Return the data below exactly as given, except for the images.

***** RAW DATA

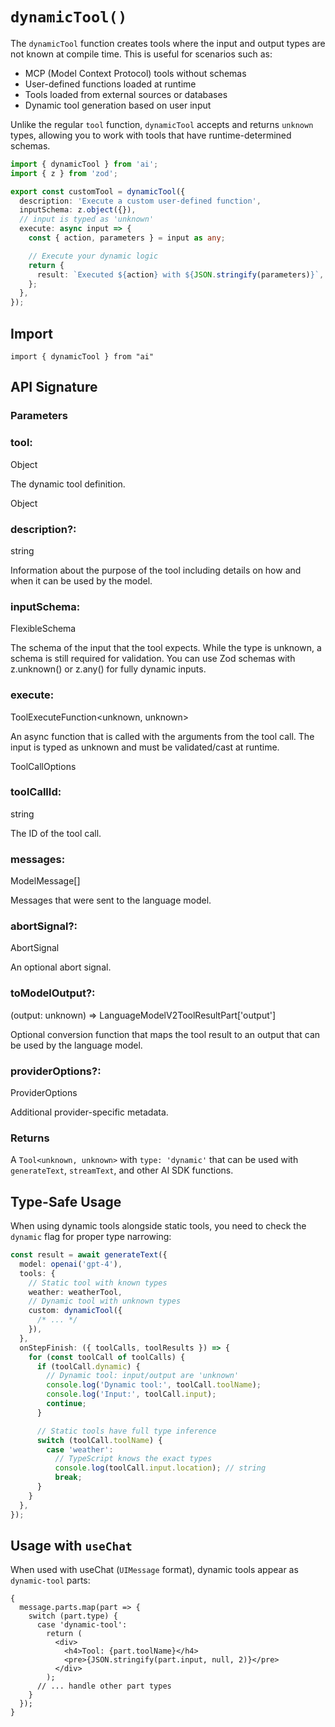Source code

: # `dynamicTool()`

The `dynamicTool` function creates tools where the input and output types are not known at compile time. This is useful for scenarios such as:

- MCP (Model Context Protocol) tools without schemas
- User-defined functions loaded at runtime
- Tools loaded from external sources or databases
- Dynamic tool generation based on user input

Unlike the regular `tool` function, `dynamicTool` accepts and returns `unknown` types, allowing you to work with tools that have runtime-determined schemas.

```ts
import { dynamicTool } from 'ai';
import { z } from 'zod';

export const customTool = dynamicTool({
  description: 'Execute a custom user-defined function',
  inputSchema: z.object({}),
  // input is typed as 'unknown'
  execute: async input => {
    const { action, parameters } = input as any;

    // Execute your dynamic logic
    return {
      result: `Executed ${action} with ${JSON.stringify(parameters)}`,
    };
  },
});
```

## Import

```
import { dynamicTool } from "ai"
```

## API Signature

### Parameters

### tool:

Object

The dynamic tool definition.

Object

### description?:

string

Information about the purpose of the tool including details on how and when it can be used by the model.

### inputSchema:

FlexibleSchema<unknown>

The schema of the input that the tool expects. While the type is unknown, a schema is still required for validation. You can use Zod schemas with z.unknown() or z.any() for fully dynamic inputs.

### execute:

ToolExecuteFunction<unknown, unknown>

An async function that is called with the arguments from the tool call. The input is typed as unknown and must be validated/cast at runtime.

ToolCallOptions

### toolCallId:

string

The ID of the tool call.

### messages:

ModelMessage[]

Messages that were sent to the language model.

### abortSignal?:

AbortSignal

An optional abort signal.

### toModelOutput?:

(output: unknown) => LanguageModelV2ToolResultPart['output']

Optional conversion function that maps the tool result to an output that can be used by the language model.

### providerOptions?:

ProviderOptions

Additional provider-specific metadata.

### Returns

A `Tool<unknown, unknown>` with `type: 'dynamic'` that can be used with `generateText`, `streamText`, and other AI SDK functions.

## Type-Safe Usage

When using dynamic tools alongside static tools, you need to check the `dynamic` flag for proper type narrowing:

```ts
const result = await generateText({
  model: openai('gpt-4'),
  tools: {
    // Static tool with known types
    weather: weatherTool,
    // Dynamic tool with unknown types
    custom: dynamicTool({
      /* ... */
    }),
  },
  onStepFinish: ({ toolCalls, toolResults }) => {
    for (const toolCall of toolCalls) {
      if (toolCall.dynamic) {
        // Dynamic tool: input/output are 'unknown'
        console.log('Dynamic tool:', toolCall.toolName);
        console.log('Input:', toolCall.input);
        continue;
      }

      // Static tools have full type inference
      switch (toolCall.toolName) {
        case 'weather':
          // TypeScript knows the exact types
          console.log(toolCall.input.location); // string
          break;
      }
    }
  },
});
```

## Usage with `useChat`

When used with useChat (`UIMessage` format), dynamic tools appear as `dynamic-tool` parts:

```tsx
{
  message.parts.map(part => {
    switch (part.type) {
      case 'dynamic-tool':
        return (
          <div>
            <h4>Tool: {part.toolName}</h4>
            <pre>{JSON.stringify(part.input, null, 2)}</pre>
          </div>
        );
      // ... handle other part types
    }
  });
}
```
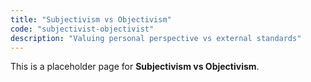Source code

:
 ```yaml
---
title: "Subjectivism vs Objectivism"
code: "subjectivist-objectivist"
description: "Valuing personal perspective vs external standards"
---
```


This is a placeholder page for **Subjectivism vs Objectivism**.
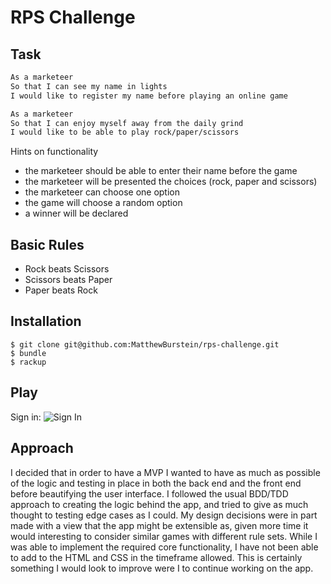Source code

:# RPS Challenge

Task
----


```sh
As a marketeer
So that I can see my name in lights
I would like to register my name before playing an online game

As a marketeer
So that I can enjoy myself away from the daily grind
I would like to be able to play rock/paper/scissors
```

Hints on functionality

- the marketeer should be able to enter their name before the game
- the marketeer will be presented the choices (rock, paper and scissors)
- the marketeer can choose one option
- the game will choose a random option
- a winner will be declared

## Basic Rules

- Rock beats Scissors
- Scissors beats Paper
- Paper beats Rock

Installation
---


```
$ git clone git@github.com:MatthewBurstein/rps-challenge.git
$ bundle
$ rackup
```

Play
---
Sign in:
![Sign In](https://www.dropbox.com/s/f7qwpr02zflrv0j/rps_sign_in.png?dl=0)


Approach
---
I decided that in order to have a MVP I wanted to have as much as possible of the logic and testing in place in both the back end and the front end before beautifying the user interface.
I followed the usual BDD/TDD approach to creating the logic behind the app, and tried to give as much thought to testing edge cases as I could.
My design decisions were in part made with a view that the app might be extensible as, given more time it would interesting to consider similar games with different rule sets.
While I was able to implement the required core functionality, I have not been able to add to the HTML and CSS in the timeframe allowed. This is certainly something I would look to improve were I to continue working on the app.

**********

§ **TASK ANSWER**
Source code

: # `dynamicTool()`

The `dynamicTool` function creates tools where the input and output types are not known at compile time. This is useful for scenarios such as:

- MCP (Model Context Protocol) tools without schemas
- User-defined functions loaded at runtime
- Tools loaded from external sources or databases
- Dynamic tool generation based on user input

Unlike the regular `tool` function, `dynamicTool` accepts and returns `unknown` types, allowing you to work with tools that have runtime-determined schemas.

```ts
import { dynamicTool } from 'ai';
import { z } from 'zod';

export const customTool = dynamicTool({
  description: 'Execute a custom user-defined function',
  inputSchema: z.object({}),
  // input is typed as 'unknown'
  execute: async input => {
    const { action, parameters } = input as any;

    // Execute your dynamic logic
    return {
      result: `Executed ${action} with ${JSON.stringify(parameters)}`,
    };
  },
});
```

## Import

```
import { dynamicTool } from "ai"
```

## API Signature

### Parameters

### tool:

Object

The dynamic tool definition.

Object

### description?:

string

Information about the purpose of the tool including details on how and when it can be used by the model.

### inputSchema:

FlexibleSchema<unknown>

The schema of the input that the tool expects. While the type is unknown, a schema is still required for validation. You can use Zod schemas with z.unknown() or z.any() for fully dynamic inputs.

### execute:

ToolExecuteFunction<unknown, unknown>

An async function that is called with the arguments from the tool call. The input is typed as unknown and must be validated/cast at runtime.

ToolCallOptions

### toolCallId:

string

The ID of the tool call.

### messages:

ModelMessage[]

Messages that were sent to the language model.

### abortSignal?:

AbortSignal

An optional abort signal.

### toModelOutput?:

(output: unknown) => LanguageModelV2ToolResultPart['output']

Optional conversion function that maps the tool result to an output that can be used by the language model.

### providerOptions?:

ProviderOptions

Additional provider-specific metadata.

### Returns

A `Tool<unknown, unknown>` with `type: 'dynamic'` that can be used with `generateText`, `streamText`, and other AI SDK functions.

## Type-Safe Usage

When using dynamic tools alongside static tools, you need to check the `dynamic` flag for proper type narrowing:

```ts
const result = await generateText({
  model: openai('gpt-4'),
  tools: {
    // Static tool with known types
    weather: weatherTool,
    // Dynamic tool with unknown types
    custom: dynamicTool({
      /* ... */
    }),
  },
  onStepFinish: ({ toolCalls, toolResults }) => {
    for (const toolCall of toolCalls) {
      if (toolCall.dynamic) {
        // Dynamic tool: input/output are 'unknown'
        console.log('Dynamic tool:', toolCall.toolName);
        console.log('Input:', toolCall.input);
        continue;
      }

      // Static tools have full type inference
      switch (toolCall.toolName) {
        case 'weather':
          // TypeScript knows the exact types
          console.log(toolCall.input.location); // string
          break;
      }
    }
  },
});
```

## Usage with `useChat`

When used with useChat (`UIMessage` format), dynamic tools appear as `dynamic-tool` parts:

```tsx
{
  message.parts.map(part => {
    switch (part.type) {
      case 'dynamic-tool':
        return (
          <div>
            <h4>Tool: {part.toolName}</h4>
            <pre>{JSON.stringify(part.input, null, 2)}</pre>
          </div>
        );
      // ... handle other part types
    }
  });
}
```
Source code

:
 ```yaml
---
title: "Subjectivism vs Objectivism"
code: "subjectivist-objectivist"
description: "Valuing personal perspective vs external standards"
---
```


This is a placeholder page for **Subjectivism vs Objectivism**.
Source code

:# RPS Challenge

Task
----


```sh
As a marketeer
So that I can see my name in lights
I would like to register my name before playing an online game

As a marketeer
So that I can enjoy myself away from the daily grind
I would like to be able to play rock/paper/scissors
```

Hints on functionality

- the marketeer should be able to enter their name before the game
- the marketeer will be presented the choices (rock, paper and scissors)
- the marketeer can choose one option
- the game will choose a random option
- a winner will be declared

## Basic Rules

- Rock beats Scissors
- Scissors beats Paper
- Paper beats Rock

Installation
---


```
$ git clone git@github.com:MatthewBurstein/rps-challenge.git
$ bundle
$ rackup
```

Play
---
Sign in:
![Sign In](https://www.dropbox.com/s/f7qwpr02zflrv0j/rps_sign_in.png?dl=0)


Approach
---
I decided that in order to have a MVP I wanted to have as much as possible of the logic and testing in place in both the back end and the front end before beautifying the user interface.
I followed the usual BDD/TDD approach to creating the logic behind the app, and tried to give as much thought to testing edge cases as I could.
My design decisions were in part made with a view that the app might be extensible as, given more time it would interesting to consider similar games with different rule sets.
While I was able to implement the required core functionality, I have not been able to add to the HTML and CSS in the timeframe allowed. This is certainly something I would look to improve were I to continue working on the app.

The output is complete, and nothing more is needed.